Accordingly, the model CCE must have tremendous flexibility to meet internal and market demands.

Table 1 which will be provided as Research is provided to aid in the discussion of formulating the model CCE. The table sets forth a survey of the not-for profit laws in the fifty states and the District of Columbia, designating the statutes of each jurisdiction pertaining to whether a not-for-profit corporation can:

  1. Allow for any lawful activity as its purpose;
  2. Have no members (shareholders);
  3. Delegate the board of directors’ functions;
  4. Use designators to appoint directors;
  5. Prescribe qualifications for a director; and
  6. Allow any director to bring a derivative suit.

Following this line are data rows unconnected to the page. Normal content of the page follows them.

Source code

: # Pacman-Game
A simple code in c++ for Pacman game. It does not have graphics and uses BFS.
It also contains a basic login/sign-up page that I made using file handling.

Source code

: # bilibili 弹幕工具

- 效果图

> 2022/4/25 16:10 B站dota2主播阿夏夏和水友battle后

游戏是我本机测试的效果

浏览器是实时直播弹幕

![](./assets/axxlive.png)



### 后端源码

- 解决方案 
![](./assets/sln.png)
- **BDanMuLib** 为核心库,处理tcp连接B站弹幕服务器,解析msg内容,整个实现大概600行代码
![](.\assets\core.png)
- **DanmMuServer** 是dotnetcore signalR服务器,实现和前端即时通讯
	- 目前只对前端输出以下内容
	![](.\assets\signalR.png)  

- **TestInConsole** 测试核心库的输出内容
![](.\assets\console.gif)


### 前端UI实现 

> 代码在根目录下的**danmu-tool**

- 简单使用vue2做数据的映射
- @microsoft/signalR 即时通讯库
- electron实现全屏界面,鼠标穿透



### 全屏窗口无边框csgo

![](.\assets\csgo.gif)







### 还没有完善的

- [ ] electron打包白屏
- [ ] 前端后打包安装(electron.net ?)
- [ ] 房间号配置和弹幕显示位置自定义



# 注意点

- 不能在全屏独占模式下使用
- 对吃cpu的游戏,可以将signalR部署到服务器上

Furthermore, Table 1 has divided the states into four color-coded classes of states based upon the author’s subjective evaluation of how amenable each state’s not-for-profit act is to forming a CCE. Class 1, Blue, represents those jurisdictions where a CCE not-for-profit corporation could easily comply with state law while interposing the most dynamic management system. Class 2, Green, represents those jurisdictions where the CCE not-for-profit corporation would have to form as a public benefit corporation (PBC). Although PBCs can easily comply with state law while interposing the most dynamic management system as with Class 1 jurisdictions, PBCs are subject to more oversight and reporting requirements by state law. Class 3, Yellow, represents those jurisdictions where a CCE not-for-profit corporation cannot interpose a dynamic management system because of the inadequacies or proscriptions of state law. In those jurisdictions, the non-for-profit must implement a traditional management system which may cause substantial conflicts of interest in the management of the CCE. Class 4, Red, represents those jurisdictions where the jurisdictions’ statutes present existential problems for the formation and operation of a CCE.